Shingles Vaccination Slows Seven Biological Aging Domains

A recent study published in The Journals of Gerontology Series A found that the shingles vaccine may offer benefits beyond preventing the painful Herpes Zoster infection and could also contribute to slower biological aging in older adults.
On January 20, 2026, researchers from the University of Southern California Leonard Davis School of Gerontology published data that, after adjusting for sociodemographic factors and health covariates, the results showed that individuals who received the shingles vaccine (herpes zoster vaccine) exhibited significantly more favorable profiles in several areas.
Specifically: - Lower inflammation scores (b = -0.14, p = 0.0027), indicating reduced chronic "inflammaging"—a low-grade inflammation linked to age-related diseases like heart disease, frailty, and cognitive decline.
Slower epigenetic aging (b = -0.17, p = 0.0001), reflecting changes in how genes are expressed over time without altering the DNA sequence itself.
Slower transcriptomic aging (b = -0.19, p < 0.0001), which measures how genetic instructions are converted into proteins.
A lower overall composite biological aging score (b = -0.18, p = 0.0002), suggesting broader benefits for systemic and molecular aging processes.
Interestingly, vaccinated participants showed higher adaptive immunity scores (b = 0.09, p = 0.0133), an unexpected result that researchers believe requires further exploration.
According to these researchers, vaccination timing played a role in these findings.
The improvements in epigenetic, transcriptomic, and composite biological aging were most pronounced within the first three years after vaccination, although evidence of slower aging persisted beyond that period.
Lead author Jung Ki Kim noted that the vaccine may help reduce background inflammation, possibly by preventing the reactivation of the varicella-zoster virus, which causes chickenpox and later shingles.
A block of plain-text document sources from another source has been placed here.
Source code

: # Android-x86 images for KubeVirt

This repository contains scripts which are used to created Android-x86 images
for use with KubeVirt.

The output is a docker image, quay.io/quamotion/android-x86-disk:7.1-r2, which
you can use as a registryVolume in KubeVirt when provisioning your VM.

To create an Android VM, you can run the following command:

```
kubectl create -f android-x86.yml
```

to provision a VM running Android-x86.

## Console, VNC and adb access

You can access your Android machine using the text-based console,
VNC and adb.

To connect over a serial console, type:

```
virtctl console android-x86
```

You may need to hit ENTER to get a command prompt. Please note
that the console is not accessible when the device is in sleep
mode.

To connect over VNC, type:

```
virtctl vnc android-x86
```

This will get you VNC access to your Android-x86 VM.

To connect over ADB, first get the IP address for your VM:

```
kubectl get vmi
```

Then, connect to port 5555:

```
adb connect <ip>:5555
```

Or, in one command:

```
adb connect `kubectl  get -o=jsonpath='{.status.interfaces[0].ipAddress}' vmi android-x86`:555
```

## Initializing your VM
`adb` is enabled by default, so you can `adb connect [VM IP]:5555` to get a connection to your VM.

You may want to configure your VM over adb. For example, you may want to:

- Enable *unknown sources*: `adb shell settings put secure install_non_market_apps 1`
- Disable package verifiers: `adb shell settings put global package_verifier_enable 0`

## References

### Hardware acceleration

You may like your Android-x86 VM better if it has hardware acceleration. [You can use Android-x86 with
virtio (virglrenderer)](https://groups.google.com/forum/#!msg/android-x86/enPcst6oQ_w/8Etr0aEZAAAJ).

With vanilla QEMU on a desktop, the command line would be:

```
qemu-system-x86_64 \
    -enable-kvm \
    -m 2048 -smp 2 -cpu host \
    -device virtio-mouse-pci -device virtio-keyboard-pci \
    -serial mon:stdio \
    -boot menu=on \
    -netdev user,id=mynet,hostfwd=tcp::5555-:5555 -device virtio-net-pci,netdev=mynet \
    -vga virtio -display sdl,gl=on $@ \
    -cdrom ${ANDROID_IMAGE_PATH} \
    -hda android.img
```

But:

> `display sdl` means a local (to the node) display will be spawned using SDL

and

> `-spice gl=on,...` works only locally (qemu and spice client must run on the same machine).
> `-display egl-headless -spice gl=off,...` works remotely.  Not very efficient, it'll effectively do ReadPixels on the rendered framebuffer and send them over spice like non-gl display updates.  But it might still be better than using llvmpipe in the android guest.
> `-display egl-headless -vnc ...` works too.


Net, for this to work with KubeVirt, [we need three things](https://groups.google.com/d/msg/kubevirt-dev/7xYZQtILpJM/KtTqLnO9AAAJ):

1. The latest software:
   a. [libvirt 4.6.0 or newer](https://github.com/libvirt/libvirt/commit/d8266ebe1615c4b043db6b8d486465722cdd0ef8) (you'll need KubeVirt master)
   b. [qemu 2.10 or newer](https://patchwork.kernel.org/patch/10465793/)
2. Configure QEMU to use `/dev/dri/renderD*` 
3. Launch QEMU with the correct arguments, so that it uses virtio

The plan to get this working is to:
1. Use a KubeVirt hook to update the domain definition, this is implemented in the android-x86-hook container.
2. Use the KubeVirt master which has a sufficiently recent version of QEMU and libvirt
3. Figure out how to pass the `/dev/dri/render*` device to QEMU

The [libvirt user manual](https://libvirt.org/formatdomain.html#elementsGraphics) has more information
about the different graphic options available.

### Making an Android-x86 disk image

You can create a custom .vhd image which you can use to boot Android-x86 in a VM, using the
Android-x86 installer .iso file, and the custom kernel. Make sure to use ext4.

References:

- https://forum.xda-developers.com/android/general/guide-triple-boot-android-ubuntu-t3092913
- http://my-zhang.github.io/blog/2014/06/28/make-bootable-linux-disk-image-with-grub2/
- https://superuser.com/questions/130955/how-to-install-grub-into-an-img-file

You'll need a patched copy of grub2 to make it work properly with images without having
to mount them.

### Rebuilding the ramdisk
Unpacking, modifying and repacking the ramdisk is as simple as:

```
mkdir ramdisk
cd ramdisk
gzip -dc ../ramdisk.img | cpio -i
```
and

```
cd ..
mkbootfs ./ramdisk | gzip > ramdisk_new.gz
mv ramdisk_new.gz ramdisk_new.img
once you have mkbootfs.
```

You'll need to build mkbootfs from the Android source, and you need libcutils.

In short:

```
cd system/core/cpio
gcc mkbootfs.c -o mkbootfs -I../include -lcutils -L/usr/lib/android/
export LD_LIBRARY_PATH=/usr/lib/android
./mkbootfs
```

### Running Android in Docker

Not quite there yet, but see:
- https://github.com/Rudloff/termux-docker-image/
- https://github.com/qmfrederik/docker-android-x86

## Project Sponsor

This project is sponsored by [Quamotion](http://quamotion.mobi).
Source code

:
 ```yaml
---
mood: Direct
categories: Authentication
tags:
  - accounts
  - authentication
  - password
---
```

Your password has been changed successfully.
"By helping to reduce this background inflammation—possibly by preventing reactivation of the virus that causes shingles—the vaccine may play a role in supporting healthier aging," Kim explained.
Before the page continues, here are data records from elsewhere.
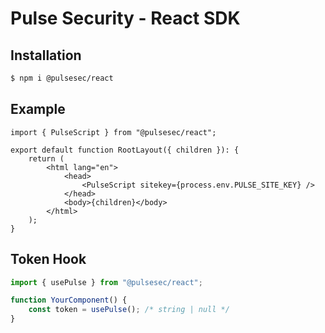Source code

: # Pulse Security - React SDK

## Installation

```sh
$ npm i @pulsesec/react
```

## Example

```tsx
import { PulseScript } from "@pulsesec/react";

export default function RootLayout({ children }): {
	return (
		<html lang="en">
			<head>
				<PulseScript sitekey={process.env.PULSE_SITE_KEY} />
			</head>
			<body>{children}</body>
		</html>
	);
}
```

## Token Hook

```ts
import { usePulse } from "@pulsesec/react";

function YourComponent() {
	const token = usePulse(); /* string | null */
}
```
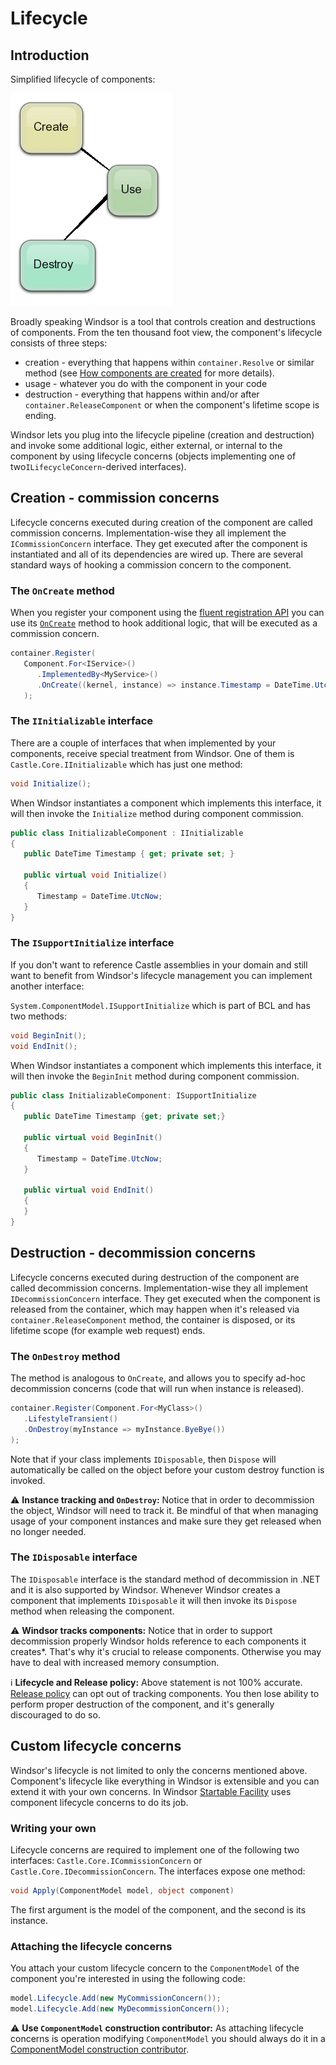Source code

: # Lifecycle

## Introduction

Simplified lifecycle of components:

![](images/lifecycle-simplified.png)

Broadly speaking Windsor is a tool that controls creation and destructions of components. From the ten thousand foot view, the component's lifecycle consists of three steps:

* creation - everything that happens within `container.Resolve` or similar method (see [How components are created](how-components-are-created.md) for more details).
* usage - whatever you do with the component in your code
* destruction - everything that happens within and/or after `container.ReleaseComponent` or when the component's lifetime scope is ending.

Windsor lets you plug into the lifecycle pipeline (creation and destruction) and invoke some additional logic, either external, or internal to the component by using lifecycle concerns (objects implementing one of two`ILifecycleConcern`-derived interfaces).

## Creation - commission concerns

Lifecycle concerns executed during creation of the component are called commission concerns. Implementation-wise they all implement the `ICommissionConcern` interface. They get executed after the component is instantiated and all of its dependencies are wired up. There are several standard ways of hooking a commission concern to the component.

### The `OnCreate` method

When you register your component using the [fluent registration API](fluent-registration-api.md) you can use its [`OnCreate`](fluent-registration-api.md#oncreate) method to hook additional logic, that will be executed as a commission concern.

```csharp
container.Register(
   Component.For<IService>()
      .ImplementedBy<MyService>()
      .OnCreate((kernel, instance) => instance.Timestamp = DateTime.UtcNow)
   );
```

### The `IInitializable` interface

There are a couple of interfaces that when implemented by your components, receive special treatment from Windsor.
One of them is `Castle.Core.IInitializable` which has just one method:

```csharp
void Initialize();
```

When Windsor instantiates a component which implements this interface, it will then invoke the `Initialize` method during component commission.

```csharp
public class InitializableComponent : IInitializable
{
   public DateTime Timestamp { get; private set; }

   public virtual void Initialize()
   {
      Timestamp = DateTime.UtcNow;
   }
}
```

### The `ISupportInitialize` interface

If you don't want to reference Castle assemblies in your domain and still want to benefit from Windsor's lifecycle management you can implement another interface:

`System.ComponentModel.ISupportInitialize` which is part of BCL and has two methods:

```csharp
void BeginInit();
void EndInit();
```

When Windsor instantiates a component which implements this interface, it will then invoke the `BeginInit` method during component commission.

```csharp
public class InitializableComponent: ISupportInitialize
{
   public DateTime Timestamp {get; private set;}

   public virtual void BeginInit()
   {
      Timestamp = DateTime.UtcNow;
   }

   public virtual void EndInit()
   {
   }
}
```

## Destruction - decommission concerns

Lifecycle concerns executed during destruction of the component are called decommission concerns. Implementation-wise they all implement `IDecommissionConcern` interface. They get executed when the component is released from the container, which may happen when it's released via `container.ReleaseComponent` method, the container is disposed, or its lifetime scope (for example web request) ends.

### The `OnDestroy` method

The method is analogous to `OnCreate`, and allows you to specify ad-hoc decommission concerns (code that will run when instance is released).

```csharp
container.Register(Component.For<MyClass>()
   .LifestyleTransient()
   .OnDestroy(myInstance => myInstance.ByeBye())
);
```

Note that if your class implements `IDisposable`, then `Dispose` will automatically be called on the object before your custom destroy function is invoked.

:warning: **Instance tracking and `OnDestroy`:** Notice that in order to decommission the object, Windsor will need to track it. Be mindful of that when managing usage of your component instances and make sure they get released when no longer needed.

### The `IDisposable` interface

The `IDisposable` interface is the standard method of decommission in .NET and it is also supported by Windsor. Whenever Windsor creates a component that implements `IDisposable` it will then invoke its `Dispose` method when releasing the component.

:warning: **Windsor tracks components:** Notice that in order to support decommission properly Windsor holds reference to each components it creates*. That's why it's crucial to release components. Otherwise you may have to deal with increased memory consumption.

:information_source: **Lifecycle and Release policy:** Above statement is not 100% accurate. [Release policy](release-policy.md) can opt out of tracking components. You then lose ability to perform proper destruction of the component, and it's generally discouraged to do so.

## Custom lifecycle concerns

Windsor's lifecycle is not limited to only the concerns mentioned above. Component's lifecycle like everything in Windsor is extensible and you can extend it with your own concerns. In Windsor [Startable Facility](startable-facility.md) uses component lifecycle concerns to do its job.

### Writing your own

Lifecycle concerns are required to implement one of the following two interfaces: `Castle.Core.ICommissionConcern` or `Castle.Core.IDecommissionConcern`. The interfaces expose one method:

```csharp
void Apply(ComponentModel model, object component)
```

The first argument is the model of the component, and the second is its instance.

### Attaching the lifecycle concerns

You attach your custom lifecycle concern to the `ComponentModel` of the component you're interested in using the following code:

```csharp
model.Lifecycle.Add(new MyCommissionConcern());
model.Lifecycle.Add(new MyDecommissionConcern());
```

:warning: **Use `ComponentModel` construction contributor:** As attaching lifecycle concerns is operation modifying `ComponentModel` you should always do it in a [ComponentModel construction contributor](componentmodel-construction-contributors.md).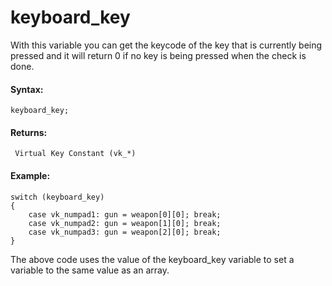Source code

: # keyboard_key

With this variable you can get the keycode of the key that is currently
being pressed and it will return 0 if no key is being pressed when the
check is done.

#### **Syntax:**

``` gml
keyboard_key;
```

#### **Returns:**

``` gml
 Virtual Key Constant (vk_*)
```

#### **Example:**

``` gml
switch (keyboard_key)
{
    case vk_numpad1: gun = weapon[0][0]; break;
    case vk_numpad2: gun = weapon[1][0]; break;
    case vk_numpad3: gun = weapon[2][0]; break;
}
```

The above code uses the value of the keyboard_key variable to set a
variable to the same value as an array.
The study supports the emerging idea that certain vaccines could influence biological systems tied to aging, extending their value beyond mere infection prevention.
However, the authors emphasize that the effects are specific to certain domains, modest in size, and observational—indicating that they show associations rather than definitive causation. And that longitudinal research is needed to confirm these patterns and clarify long-term health implications.
As of January 22, 2026, the most popular shingles vaccine in the United States, Shingrix® (recombinant zoster vaccine), is already recommended by health authorities such as the U.S. CDC for adults aged 50 and older due to its strong protection against shingles and related complications, such as postherpetic neuralgia.
Manufactured by GSK, Shingrix is a non-live, adjuvanted recombinant vaccine that has been the U.S. standard since replacing the older live vaccine, Zostavax.